Work required: Search the data for "appendix" and copy every matching line.

[Collected data entries]
┄┄┄┄┄┄┄┄┄┄┄┄┄┄┄┄┄┄┄┄

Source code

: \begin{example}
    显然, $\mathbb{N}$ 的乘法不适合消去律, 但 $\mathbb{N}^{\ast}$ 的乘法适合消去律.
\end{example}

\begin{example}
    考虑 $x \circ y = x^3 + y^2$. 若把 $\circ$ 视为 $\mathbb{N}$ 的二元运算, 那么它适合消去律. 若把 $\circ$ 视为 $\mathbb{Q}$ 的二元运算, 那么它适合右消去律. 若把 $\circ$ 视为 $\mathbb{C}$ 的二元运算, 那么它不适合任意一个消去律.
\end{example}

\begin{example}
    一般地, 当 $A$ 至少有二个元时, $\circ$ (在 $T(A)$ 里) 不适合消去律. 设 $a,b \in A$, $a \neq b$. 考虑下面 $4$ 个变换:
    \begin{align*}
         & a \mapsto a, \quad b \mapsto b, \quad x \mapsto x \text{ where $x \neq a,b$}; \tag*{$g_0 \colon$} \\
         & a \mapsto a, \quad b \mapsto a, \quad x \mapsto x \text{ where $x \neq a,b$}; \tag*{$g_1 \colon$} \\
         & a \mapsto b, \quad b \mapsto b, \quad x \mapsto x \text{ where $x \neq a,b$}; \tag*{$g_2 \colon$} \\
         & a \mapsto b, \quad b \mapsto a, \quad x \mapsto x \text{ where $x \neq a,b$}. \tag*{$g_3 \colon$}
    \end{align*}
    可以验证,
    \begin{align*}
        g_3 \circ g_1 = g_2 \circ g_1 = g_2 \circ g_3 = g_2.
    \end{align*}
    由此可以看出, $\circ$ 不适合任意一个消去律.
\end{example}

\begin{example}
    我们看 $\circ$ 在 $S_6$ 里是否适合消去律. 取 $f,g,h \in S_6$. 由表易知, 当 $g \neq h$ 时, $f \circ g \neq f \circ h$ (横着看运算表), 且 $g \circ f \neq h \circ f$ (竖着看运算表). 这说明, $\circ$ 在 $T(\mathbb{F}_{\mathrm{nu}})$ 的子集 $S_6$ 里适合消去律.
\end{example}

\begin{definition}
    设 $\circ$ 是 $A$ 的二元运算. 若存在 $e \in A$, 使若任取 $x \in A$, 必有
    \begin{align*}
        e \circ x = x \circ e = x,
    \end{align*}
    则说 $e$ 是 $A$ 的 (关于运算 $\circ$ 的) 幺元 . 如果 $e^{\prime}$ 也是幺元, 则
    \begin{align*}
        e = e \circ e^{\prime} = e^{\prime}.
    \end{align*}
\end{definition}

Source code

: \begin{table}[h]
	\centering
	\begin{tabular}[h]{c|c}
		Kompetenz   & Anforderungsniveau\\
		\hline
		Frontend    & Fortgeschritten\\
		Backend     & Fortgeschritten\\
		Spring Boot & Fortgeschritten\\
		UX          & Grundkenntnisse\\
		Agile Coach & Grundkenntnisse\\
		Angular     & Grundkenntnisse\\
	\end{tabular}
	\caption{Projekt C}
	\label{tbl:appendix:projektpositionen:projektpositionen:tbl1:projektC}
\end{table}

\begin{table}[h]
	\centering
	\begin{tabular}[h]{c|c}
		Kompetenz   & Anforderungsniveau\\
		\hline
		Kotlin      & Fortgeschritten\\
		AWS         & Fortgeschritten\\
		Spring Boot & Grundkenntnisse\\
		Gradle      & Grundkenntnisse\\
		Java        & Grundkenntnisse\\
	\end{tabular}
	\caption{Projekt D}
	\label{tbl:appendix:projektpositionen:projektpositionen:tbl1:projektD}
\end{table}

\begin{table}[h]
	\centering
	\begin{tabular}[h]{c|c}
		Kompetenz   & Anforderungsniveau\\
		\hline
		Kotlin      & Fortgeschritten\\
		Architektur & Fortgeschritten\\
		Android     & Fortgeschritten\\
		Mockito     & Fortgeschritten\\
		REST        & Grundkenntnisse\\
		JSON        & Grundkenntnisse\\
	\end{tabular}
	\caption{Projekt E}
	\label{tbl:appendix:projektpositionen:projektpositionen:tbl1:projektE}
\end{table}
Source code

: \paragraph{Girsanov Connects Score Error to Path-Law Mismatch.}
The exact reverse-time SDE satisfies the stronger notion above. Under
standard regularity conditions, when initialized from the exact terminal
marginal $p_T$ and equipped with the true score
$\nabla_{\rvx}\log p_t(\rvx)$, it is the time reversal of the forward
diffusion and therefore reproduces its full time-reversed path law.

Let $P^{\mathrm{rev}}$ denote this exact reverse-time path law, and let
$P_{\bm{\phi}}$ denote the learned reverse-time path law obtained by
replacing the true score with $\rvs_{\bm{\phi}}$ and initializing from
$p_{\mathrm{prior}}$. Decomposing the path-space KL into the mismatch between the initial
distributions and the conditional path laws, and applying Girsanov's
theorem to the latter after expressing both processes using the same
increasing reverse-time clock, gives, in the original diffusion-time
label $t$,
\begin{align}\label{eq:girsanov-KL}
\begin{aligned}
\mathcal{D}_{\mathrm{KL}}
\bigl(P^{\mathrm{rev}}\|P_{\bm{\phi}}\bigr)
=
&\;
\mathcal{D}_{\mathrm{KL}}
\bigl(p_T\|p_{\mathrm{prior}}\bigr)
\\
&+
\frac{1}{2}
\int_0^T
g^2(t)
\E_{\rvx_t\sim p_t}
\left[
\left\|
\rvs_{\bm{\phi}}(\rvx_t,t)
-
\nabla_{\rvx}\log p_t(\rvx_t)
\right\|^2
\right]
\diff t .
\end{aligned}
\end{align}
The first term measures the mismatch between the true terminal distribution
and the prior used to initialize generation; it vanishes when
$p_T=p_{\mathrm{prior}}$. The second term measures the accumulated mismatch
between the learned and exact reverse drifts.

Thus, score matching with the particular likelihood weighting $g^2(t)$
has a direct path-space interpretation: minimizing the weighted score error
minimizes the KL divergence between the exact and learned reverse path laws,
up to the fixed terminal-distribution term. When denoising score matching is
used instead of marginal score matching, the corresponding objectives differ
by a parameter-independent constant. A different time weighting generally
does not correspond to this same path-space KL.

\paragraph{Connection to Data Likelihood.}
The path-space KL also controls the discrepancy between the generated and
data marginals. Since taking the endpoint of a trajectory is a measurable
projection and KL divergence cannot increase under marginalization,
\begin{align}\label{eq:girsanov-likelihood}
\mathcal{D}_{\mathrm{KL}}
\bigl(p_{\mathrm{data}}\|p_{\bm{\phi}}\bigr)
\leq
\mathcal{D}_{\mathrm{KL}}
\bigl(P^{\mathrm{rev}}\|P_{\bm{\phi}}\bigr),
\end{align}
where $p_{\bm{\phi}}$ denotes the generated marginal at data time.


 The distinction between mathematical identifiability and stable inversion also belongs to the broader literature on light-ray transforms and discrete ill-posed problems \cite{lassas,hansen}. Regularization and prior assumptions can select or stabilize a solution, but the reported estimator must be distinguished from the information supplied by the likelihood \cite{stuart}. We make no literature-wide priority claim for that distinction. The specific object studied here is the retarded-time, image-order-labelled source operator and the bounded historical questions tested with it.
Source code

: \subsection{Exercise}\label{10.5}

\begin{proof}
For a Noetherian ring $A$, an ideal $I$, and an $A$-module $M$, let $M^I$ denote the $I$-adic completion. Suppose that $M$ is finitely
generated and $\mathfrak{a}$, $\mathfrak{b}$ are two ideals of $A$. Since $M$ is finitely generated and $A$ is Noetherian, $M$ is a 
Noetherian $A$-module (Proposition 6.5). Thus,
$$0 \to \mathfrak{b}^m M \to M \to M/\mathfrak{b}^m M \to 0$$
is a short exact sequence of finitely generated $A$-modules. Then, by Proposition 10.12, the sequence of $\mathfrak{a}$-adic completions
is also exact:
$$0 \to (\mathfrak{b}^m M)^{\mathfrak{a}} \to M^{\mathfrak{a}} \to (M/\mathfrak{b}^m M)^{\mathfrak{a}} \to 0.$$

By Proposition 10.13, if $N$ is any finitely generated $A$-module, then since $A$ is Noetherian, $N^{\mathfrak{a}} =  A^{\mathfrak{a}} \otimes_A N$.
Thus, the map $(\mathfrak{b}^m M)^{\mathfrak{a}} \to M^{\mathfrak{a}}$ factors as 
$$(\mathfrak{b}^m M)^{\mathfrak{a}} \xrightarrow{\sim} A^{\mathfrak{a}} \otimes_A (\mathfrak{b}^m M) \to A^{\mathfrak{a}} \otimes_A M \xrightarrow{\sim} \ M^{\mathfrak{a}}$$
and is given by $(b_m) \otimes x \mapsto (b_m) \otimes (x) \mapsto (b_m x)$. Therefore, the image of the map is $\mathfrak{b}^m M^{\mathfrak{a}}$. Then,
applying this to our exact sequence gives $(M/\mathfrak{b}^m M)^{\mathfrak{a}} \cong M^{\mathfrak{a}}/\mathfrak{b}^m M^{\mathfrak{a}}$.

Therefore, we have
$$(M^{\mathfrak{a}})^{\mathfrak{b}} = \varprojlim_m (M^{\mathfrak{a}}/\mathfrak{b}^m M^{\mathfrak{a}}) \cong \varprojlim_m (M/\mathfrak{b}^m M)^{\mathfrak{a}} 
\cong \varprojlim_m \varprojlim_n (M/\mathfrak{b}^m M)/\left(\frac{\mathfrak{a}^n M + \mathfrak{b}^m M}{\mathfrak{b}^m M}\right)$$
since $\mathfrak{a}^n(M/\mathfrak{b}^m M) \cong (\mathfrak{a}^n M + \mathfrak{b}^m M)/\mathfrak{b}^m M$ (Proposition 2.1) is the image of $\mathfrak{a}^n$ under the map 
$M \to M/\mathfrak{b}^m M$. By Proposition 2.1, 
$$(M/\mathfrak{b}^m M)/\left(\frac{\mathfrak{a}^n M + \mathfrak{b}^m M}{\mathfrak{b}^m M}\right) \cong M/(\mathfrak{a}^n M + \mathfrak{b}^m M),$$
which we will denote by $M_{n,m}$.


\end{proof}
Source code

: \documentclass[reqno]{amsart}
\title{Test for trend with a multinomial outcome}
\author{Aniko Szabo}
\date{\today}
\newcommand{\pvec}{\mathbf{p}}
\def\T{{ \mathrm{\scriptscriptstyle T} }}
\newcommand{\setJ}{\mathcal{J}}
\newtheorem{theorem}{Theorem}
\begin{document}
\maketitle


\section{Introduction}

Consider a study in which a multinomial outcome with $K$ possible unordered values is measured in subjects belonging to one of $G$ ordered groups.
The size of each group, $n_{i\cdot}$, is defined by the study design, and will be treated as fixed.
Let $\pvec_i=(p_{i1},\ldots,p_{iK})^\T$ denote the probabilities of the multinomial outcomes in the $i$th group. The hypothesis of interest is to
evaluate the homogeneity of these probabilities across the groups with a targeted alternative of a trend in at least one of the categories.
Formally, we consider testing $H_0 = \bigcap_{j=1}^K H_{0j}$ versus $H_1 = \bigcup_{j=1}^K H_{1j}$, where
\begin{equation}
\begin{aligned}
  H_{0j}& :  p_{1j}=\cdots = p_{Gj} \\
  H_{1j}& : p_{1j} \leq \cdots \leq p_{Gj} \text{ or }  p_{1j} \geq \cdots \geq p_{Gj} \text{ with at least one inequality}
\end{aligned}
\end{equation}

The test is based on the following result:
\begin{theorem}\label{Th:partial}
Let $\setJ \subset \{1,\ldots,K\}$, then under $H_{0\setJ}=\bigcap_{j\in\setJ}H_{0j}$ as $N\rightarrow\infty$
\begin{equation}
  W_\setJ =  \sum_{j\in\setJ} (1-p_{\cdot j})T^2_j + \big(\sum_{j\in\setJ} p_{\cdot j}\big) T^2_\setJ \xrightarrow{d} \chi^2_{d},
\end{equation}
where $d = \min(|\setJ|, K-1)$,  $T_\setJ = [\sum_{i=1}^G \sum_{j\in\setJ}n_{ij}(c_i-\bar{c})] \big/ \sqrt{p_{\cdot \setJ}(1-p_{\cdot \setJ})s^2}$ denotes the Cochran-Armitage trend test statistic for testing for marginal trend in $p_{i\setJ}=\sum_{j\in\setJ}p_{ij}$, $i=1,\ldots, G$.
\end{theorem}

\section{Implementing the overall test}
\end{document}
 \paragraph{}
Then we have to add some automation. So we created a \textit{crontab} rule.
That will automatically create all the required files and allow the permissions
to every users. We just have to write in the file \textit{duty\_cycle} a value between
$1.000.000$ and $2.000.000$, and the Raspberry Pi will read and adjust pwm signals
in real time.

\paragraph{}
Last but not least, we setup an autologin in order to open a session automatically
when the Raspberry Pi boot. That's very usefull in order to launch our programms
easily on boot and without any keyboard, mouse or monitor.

┄┄┄┄┄┄┄┄┄┄┄┄┄┄┄┄┄┄┄┄

Written answer:
	\label{tbl:appendix:projektpositionen:projektpositionen:tbl1:projektC}
	\label{tbl:appendix:projektpositionen:projektpositionen:tbl1:projektD}
	\label{tbl:appendix:projektpositionen:projektpositionen:tbl1:projektE}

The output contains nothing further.